In einigen Gewächshäusern und Kübeln wachsen allerdings auch Sorten oder Arten, die bereits auf den ersten Blick von dieser Prämisse abweichen: Goldlack als Mischung in vielen bunten Farben, Astern mit unterschiedlichen Blattformen, Fingerhut in allen Nuancen von rosa (Abb. 1). Diese besonderen Kulturen gehören nicht zur Registerprüfung, sondern sind Teil des Vermehrungsanbaus der zentralen Sammlung der Genbank für samenvermehrte Zierpflanzen (GbsZ). Hier werden seit 2012 alte und zum Teil historische Zierpflanzensorten kultiviert, beschrieben, vermehrt und erhalten. Bei dem Saatgut handelt es sich um Materialabgaben von Sammlern, Organisationen und Züchtern. Damit eine Sorte Teil der GbsZ und damit der Deutschen Genbank Zierpflanzen (DGZ) werden kann, dürfen für sie keinerlei Schutzrechte mehr bestehen. Denn Ziel der GbsZ ist es, das Pflanzenmaterial als genetische Ressource frei zugänglich und für alle Interessierten verfügbar zu machen.

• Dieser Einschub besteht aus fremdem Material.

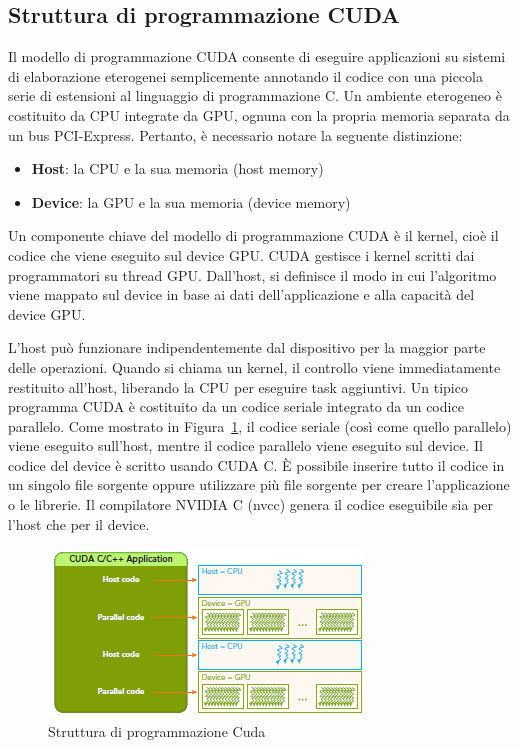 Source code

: \subsection{Struttura di programmazione CUDA}
Il modello di programmazione CUDA consente di eseguire applicazioni su sistemi di elaborazione eterogenei semplicemente annotando il codice con una piccola serie di estensioni al linguaggio di programmazione C. Un ambiente eterogeneo è costituito da CPU integrate da GPU, ognuna con la propria memoria separata da un bus PCI-Express. Pertanto, è necessario notare la seguente distinzione:
\begin{itemize}
	\item \textbf{Host}: la CPU e la sua memoria (host memory)
	\item \textbf{Device}: la GPU e la sua memoria (device memory)
\end{itemize}
Un componente chiave del modello di programmazione CUDA è il kernel, cioè il codice che viene eseguito sul device GPU. CUDA gestisce i kernel scritti dai programmatori su thread GPU. Dall'host, si definisce il modo in cui l'algoritmo viene mappato sul device in base ai dati dell'applicazione e alla capacità del device GPU. 

L'host può funzionare indipendentemente dal dispositivo per la maggior parte delle operazioni. Quando si chiama un kernel, il controllo viene immediatamente restituito all'host, liberando la CPU per eseguire task aggiuntivi. Un tipico programma CUDA è costituito da un codice seriale integrato da un codice parallelo. Come mostrato in Figura~\ref{fig:Cuda_programming_structure}, il codice seriale (così come quello parallelo) viene eseguito sull'host, mentre il codice parallelo viene eseguito sul device. Il codice del device è scritto usando CUDA C. È possibile inserire tutto il codice in un singolo file sorgente oppure utilizzare più file sorgente per creare l'applicazione o le librerie. Il compilatore NVIDIA C (nvcc) genera il codice eseguibile sia per l'host che per il device.
\begin{figure}[H]
	\centering
	\includegraphics[width=.75\textwidth]{Immagini/CUDA/Cuda_programming_structure}
	\caption{Struttura di programmazione Cuda \cite{Cheng:ProfessionalCudaProgramming}}
	\label{fig:Cuda_programming_structure}
\end{figure}

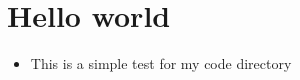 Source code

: \documentclass{article}
\begin{document}
\maketitle
\section{Hello world}
\begin{itemize}
    \item This is a simple test for my code directory
\end{itemize}
\end{document}
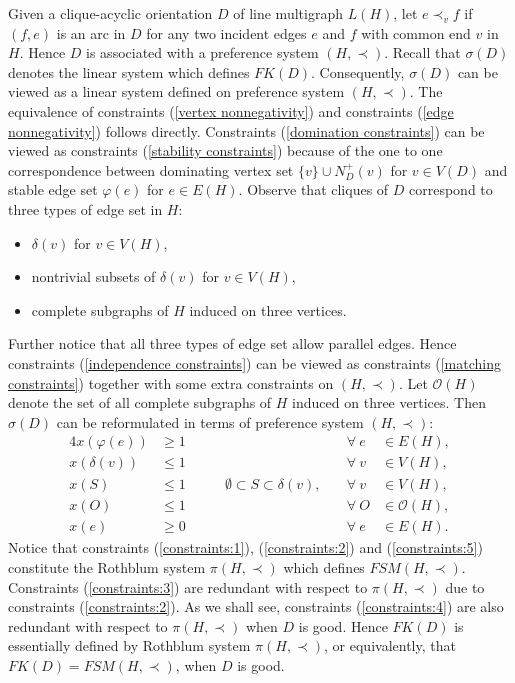 \documentclass[11pt]{article}
\numberwithin{theorem}{section}
\begin{document}
Given a clique-acyclic orientation $D$ of line multigraph $L(H)$,
let $e\prec_v f$ if $(f,e)$ is an arc in $D$ for any two incident edges $e$ and $f$ with common end $v$ in $H$.
Hence $D$ is associated with a preference system $(H,\prec)$.
Recall that $\sigma(D)$ denotes the linear system which defines $FK(D)$.
Consequently, $\sigma(D)$ can be viewed as a linear system defined on preference system $(H,\prec)$.
The equivalence of constraints (\ref{vertex nonnegativity}) and constraints (\ref{edge nonnegativity}) follows directly. Constraints (\ref{domination constraints}) can be viewed as constraints (\ref{stability constraints}) because of the one to one correspondence between dominating vertex set $\{v\}\cup N^+_D(v)$ for $v\in V(D)$ and stable edge set $\varphi(e)$ for $e\in E(H)$.
Observe that cliques of $D$ correspond to three types of edge set in $H$:
\begin{itemize}
\item $\delta(v)$ for $v\in V(H)$,
\item nontrivial subsets of $\delta(v)$ for $v\in V(H)$,
\item complete subgraphs of $H$ induced on three vertices.
\end{itemize}
Further notice that all three types of edge set allow parallel edges.
Hence constraints (\ref{independence constraints}) can be viewed as constraints (\ref{matching constraints}) together with some extra constraints on $(H,\prec)$. Let $\mathcal{O}(H)$ denote the set of all complete subgraphs of $H$ induced on three vertices.
Then $\sigma(D)$ can be reformulated in terms of preference system $(H,\prec)$:
\begin{alignat}{4}
x(\varphi(e)) &\geq 1 &\qquad &\forall ~e &\in E(H),\label{constraints:1}\\
x(\delta(v)) &\leq 1 &\qquad &\forall ~v &\in V(H),\label{constraints:2}\\
x(S) &\leq 1 &\qquad \emptyset\subset S\subset \delta(v),\quad &\forall ~v&\in V(H),\label{constraints:3}\\
x(O) &\leq 1 &\qquad &\forall ~O&\in \mathcal{O}(H),\label{constraints:4}\\
x(e) &\geq 0 &\qquad &\forall ~e &\in E(H)\label{constraints:5}.
\end{alignat}
Notice that constraints (\ref{constraints:1}), (\ref{constraints:2}) and (\ref{constraints:5}) constitute the Rothblum system $\pi(H,\prec)$ which defines $FSM(H,\prec)$. Constraints (\ref{constraints:3}) are redundant with respect to $\pi(H,\prec)$ due to constraints (\ref{constraints:2}). As we shall see, constraints (\ref{constraints:4}) are also redundant with respect to $\pi(H,\prec)$ when $D$ is good. Hence $FK(D)$ is essentially defined by Rothblum system $\pi(H,\prec)$, or equivalently, that $FK(D)=FSM(H,\prec)$, when $D$ is good.
\end{document}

Abbildung 1: Genbank-Anbau von Digitalis purpurea 'Excelsior Mischung'
Vor jeder Anbauperiode wird geprüft, welches Saatgut aus der Sammlung noch nicht vermehrt wurde und welches neu in die GbsZ aufgenommen wurde. Des Weiteren wird getestet, bei welchen Akzessionen (AKZ) die Keimfähigkeit während der Einlagerung in den letzten Jahren nachgelassen hat. Aus all diesen AKZ wird ein Anbauplan erstellt. Zusätzlich müssen Beschreibungen und Informationen zu den Arten und Sorten recherchiert werden. Häufig finden sich solche Angaben in alten Katalogen; hierfür besitzt das BSA eine eigene Sammlung. Die Angaben werden benötigt, um später die Identität der jeweiligen Sorten zu überprüfen und auszuschließen, dass es im Laufe der Jahre zu Verwechslungen oder Veränderungen gekommen ist. Bei Bedarf werden auch Sortenkennerinnen und -kenner eingebunden, um das Material zu verifizieren.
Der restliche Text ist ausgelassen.